Fortran - DO CONCURRENT

Abstract

This project aims to extend GNU Fortran’s support for the DO CONCURRENT construct by enabling actual parallel execution using the OpenMP infrastructure. With the OpenMP 6.0 specification introducing support for the !$omp loop directive on DO CONCURRENT, we seek to integrate this capability into GCC. The project focuses on parsing and lowering of OpenMP directives and DO CONCURRENT constructs and related clauses, and on leveraging GNU’s runtime library libgomp to support parallel execution. These enhancements will align GNU Fortran with Fortran 2018/202X standards and benefit parallel scientific applications.

Introduction

OpenMP is a popular directive-based API for parallelizing code to run on multi-core CPUs. Meanwhile, standard programming languages like C and Fortran have also begun to introduce built-in features to help compilers parallelize code. One such feature is Fortran’s DO CONCURRENT construct, which can be seen as an accessible alternative for expressing parallelism. However, its current implementation depends heavily on the compiler’s ability to auto-parallelize the code.

The good news is that it’s now possible to leverage both approaches. Recently, OpenMP released version 6.0, introducing support for applying the OpenMP loop construct to Fortran DO CONCURRENT. This signals potential for GCC to better integrate Fortran-native concurrency with OpenMP’s parallel infrastructure. By supporting this new OpenMP feature, GNU Fortran users will be able to manually parallelize their code when using DO CONCURRENT.
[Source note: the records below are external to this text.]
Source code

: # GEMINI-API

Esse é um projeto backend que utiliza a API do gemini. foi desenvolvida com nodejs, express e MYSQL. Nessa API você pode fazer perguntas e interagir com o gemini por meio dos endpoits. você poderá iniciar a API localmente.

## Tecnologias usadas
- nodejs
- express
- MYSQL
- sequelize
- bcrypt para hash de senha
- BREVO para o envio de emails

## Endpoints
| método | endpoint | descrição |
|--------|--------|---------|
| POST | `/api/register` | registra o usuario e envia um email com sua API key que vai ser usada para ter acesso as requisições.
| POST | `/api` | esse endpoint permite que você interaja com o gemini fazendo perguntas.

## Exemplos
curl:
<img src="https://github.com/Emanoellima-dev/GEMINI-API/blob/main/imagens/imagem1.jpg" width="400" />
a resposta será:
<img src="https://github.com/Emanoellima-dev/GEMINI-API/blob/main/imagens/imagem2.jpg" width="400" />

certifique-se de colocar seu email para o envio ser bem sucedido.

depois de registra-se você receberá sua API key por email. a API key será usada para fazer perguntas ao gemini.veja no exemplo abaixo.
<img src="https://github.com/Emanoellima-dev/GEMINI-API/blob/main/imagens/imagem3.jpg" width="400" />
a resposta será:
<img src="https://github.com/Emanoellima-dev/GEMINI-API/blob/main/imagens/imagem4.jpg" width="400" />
This project originates from the GNU community and specifically aims to improve the GNU Fortran compiler’s support for DO CONCURRENT. Currently, GNU Fortran can recognize DO CONCURRENT syntax, but execution is still serial. The main goal of this project is to enable real parallel execution of DO CONCURRENT loops.
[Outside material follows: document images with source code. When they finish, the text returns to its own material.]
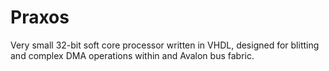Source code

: # Praxos
Very small 32-bit soft core processor written in VHDL, designed for blitting and complex DMA operations within and Avalon bus fabric.
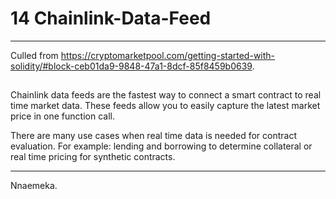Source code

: # 14 Chainlink-Data-Feed

---

Culled from https://cryptomarketpool.com/getting-started-with-solidity/#block-ceb01da9-9848-47a1-8dcf-85f8459b0639.

##

Chainlink data feeds are the fastest way to connect a smart contract to real time market data. These feeds allow you to easily capture the latest market price in one function call.

There are many use cases when real time data is needed for contract evaluation. For example: lending and borrowing to determine collateral or real time pricing for synthetic contracts.

---

Nnaemeka.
To achieve this, we break the goal into several sub-tasks and focus on the most essential ones for this GSoC project. We will further explain each in the proposed solution section. To help readers unfamiliar with Fortran, it’s useful to note that the DO CONCURRENT construct can include a MASK clause to selectively execute some loop iterations. To manually enable parallelization, users can combine DO CONCURRENT with OpenMP directives like !$omp loop. If OpenMP directives are not used, and parallelism is still desired, one can rely on compiler auto-parallelization by passing command-line flags such as those described in Task 3.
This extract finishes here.